Tuesday, January 31, 2017

Love and Generations

Different generations have had different ideas of - and experiences with - love.

The World War II generation started their matches with love at first sight, and remained with one another their whole life. Their matches produced wholesome family existence. Love initiated; responsibility maintained; and the result was a generation that was in every way a success.

The baby boomers dreamed about love, but they were more into themselves. Being into themselves, they later decided that love was about such things as "seeking external validation," which they decided was wrong, as one was to validate - and love - oneself. This may have been the case for them; but it is not universal human reality. Love is not about what you feel about yourself but about what you feel about the other person.

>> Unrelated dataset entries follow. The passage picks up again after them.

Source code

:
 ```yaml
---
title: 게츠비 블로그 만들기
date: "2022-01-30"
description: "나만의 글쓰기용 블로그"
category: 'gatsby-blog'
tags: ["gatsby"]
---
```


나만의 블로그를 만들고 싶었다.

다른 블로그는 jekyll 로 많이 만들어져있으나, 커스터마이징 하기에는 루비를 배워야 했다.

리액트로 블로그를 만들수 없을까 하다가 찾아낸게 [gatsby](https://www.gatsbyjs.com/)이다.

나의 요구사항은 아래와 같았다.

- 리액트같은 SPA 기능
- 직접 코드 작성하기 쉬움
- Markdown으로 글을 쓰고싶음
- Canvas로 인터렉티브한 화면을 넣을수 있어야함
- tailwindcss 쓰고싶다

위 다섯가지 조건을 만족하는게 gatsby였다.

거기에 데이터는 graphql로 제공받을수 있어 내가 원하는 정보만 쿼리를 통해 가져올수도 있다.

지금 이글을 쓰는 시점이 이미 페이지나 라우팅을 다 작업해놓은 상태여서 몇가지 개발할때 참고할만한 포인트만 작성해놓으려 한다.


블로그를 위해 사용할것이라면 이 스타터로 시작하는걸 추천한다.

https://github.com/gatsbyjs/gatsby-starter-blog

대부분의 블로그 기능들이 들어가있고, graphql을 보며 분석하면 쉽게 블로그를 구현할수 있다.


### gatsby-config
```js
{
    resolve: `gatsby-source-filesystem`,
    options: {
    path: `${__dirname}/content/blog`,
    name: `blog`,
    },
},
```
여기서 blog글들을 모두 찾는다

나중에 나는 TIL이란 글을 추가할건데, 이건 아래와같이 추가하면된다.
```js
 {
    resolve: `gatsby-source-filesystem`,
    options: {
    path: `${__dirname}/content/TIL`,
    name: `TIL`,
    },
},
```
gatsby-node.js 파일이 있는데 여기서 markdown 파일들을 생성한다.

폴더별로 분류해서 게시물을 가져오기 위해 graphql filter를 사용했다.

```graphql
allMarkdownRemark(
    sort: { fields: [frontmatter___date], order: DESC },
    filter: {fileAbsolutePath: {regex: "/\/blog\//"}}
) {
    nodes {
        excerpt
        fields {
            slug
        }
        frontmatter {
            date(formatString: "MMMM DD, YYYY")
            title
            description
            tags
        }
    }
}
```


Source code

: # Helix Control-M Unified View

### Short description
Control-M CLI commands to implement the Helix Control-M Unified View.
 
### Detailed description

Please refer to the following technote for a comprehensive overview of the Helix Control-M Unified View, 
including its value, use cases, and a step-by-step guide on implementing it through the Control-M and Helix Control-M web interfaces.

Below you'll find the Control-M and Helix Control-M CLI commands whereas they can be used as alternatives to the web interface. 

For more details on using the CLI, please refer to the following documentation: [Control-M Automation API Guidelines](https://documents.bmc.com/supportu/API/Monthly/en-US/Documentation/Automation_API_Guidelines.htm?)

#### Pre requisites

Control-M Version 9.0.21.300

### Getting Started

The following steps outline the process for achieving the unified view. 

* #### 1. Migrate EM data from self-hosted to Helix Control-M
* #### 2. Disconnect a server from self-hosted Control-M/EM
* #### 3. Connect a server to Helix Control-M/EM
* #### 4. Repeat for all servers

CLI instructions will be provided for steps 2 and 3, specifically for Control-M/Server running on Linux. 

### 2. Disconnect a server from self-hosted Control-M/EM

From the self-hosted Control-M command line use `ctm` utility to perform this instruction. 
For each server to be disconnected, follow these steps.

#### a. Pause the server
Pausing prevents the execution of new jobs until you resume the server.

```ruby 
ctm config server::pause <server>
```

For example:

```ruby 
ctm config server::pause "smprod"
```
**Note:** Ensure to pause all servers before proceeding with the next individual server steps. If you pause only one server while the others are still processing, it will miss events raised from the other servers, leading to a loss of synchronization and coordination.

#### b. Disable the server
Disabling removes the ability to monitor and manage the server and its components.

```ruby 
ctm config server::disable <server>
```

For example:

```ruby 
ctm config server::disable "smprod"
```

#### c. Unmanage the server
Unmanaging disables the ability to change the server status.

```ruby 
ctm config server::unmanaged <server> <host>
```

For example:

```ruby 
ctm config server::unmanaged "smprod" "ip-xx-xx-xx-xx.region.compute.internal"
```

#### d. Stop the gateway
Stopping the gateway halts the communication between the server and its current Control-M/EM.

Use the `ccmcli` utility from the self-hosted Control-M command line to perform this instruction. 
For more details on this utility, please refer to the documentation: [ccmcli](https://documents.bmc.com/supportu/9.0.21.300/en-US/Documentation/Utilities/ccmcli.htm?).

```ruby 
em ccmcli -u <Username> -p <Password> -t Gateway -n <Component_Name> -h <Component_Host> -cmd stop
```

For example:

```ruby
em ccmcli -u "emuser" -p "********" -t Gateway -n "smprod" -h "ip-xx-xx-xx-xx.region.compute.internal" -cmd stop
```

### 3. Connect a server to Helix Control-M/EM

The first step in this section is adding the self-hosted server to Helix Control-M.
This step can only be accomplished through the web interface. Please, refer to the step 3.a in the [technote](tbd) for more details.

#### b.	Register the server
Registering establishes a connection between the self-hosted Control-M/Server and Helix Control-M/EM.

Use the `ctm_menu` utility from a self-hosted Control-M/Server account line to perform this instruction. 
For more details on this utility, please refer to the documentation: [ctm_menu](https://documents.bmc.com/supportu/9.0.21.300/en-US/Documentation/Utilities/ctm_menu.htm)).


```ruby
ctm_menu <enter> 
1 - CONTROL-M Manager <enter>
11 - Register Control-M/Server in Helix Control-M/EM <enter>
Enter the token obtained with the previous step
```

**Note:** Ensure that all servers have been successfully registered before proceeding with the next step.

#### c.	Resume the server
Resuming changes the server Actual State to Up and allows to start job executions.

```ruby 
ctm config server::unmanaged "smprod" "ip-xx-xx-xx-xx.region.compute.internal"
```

As baby boomers were branded with generational narcissism, any number of people started claiming that love, which has been one of their ideals, was narcissistic as well. This was a completely wrongful conclusion. Once again, love is not about what you feel about yourself. It is about what you feel about the other person.

For Generation X, love was a completely inappropriate ideal. They wanted no such thing. They wanted careers; they wanted a working society; they wanted stability and structure. In their view, love was a distraction; according to some, even something that was in violation of social peace. Not only did they not want love, but they thought that it was a bad thing. Unfortunately many of their attitudes have found a way to express themselves in society.

By the time my generation came along, love was under attack from all directions. Disappointed baby boomers, cynical-minded Gen-Xers, vicious feminists, predatory lawyers, New Age psychologists, you name it. Whatever matches were made, were under a lot of attack and under a lot of disadvantage. The people who were most interested in love were in one or another bind. This of course reinforced the false claim that something was wrong with love, or with wanting to love and be loved.

The millenials appear to be of quite intense temperament. As teenagers, they pioneered the emo movement; and for them love is very much an appropriate pursuit. Maybe the mistakes of baby boomers and gen-Xers can be forgotten, and love can again blossom. Not everyone will want it, and that is to be expected. But those who do want it should be able to have it.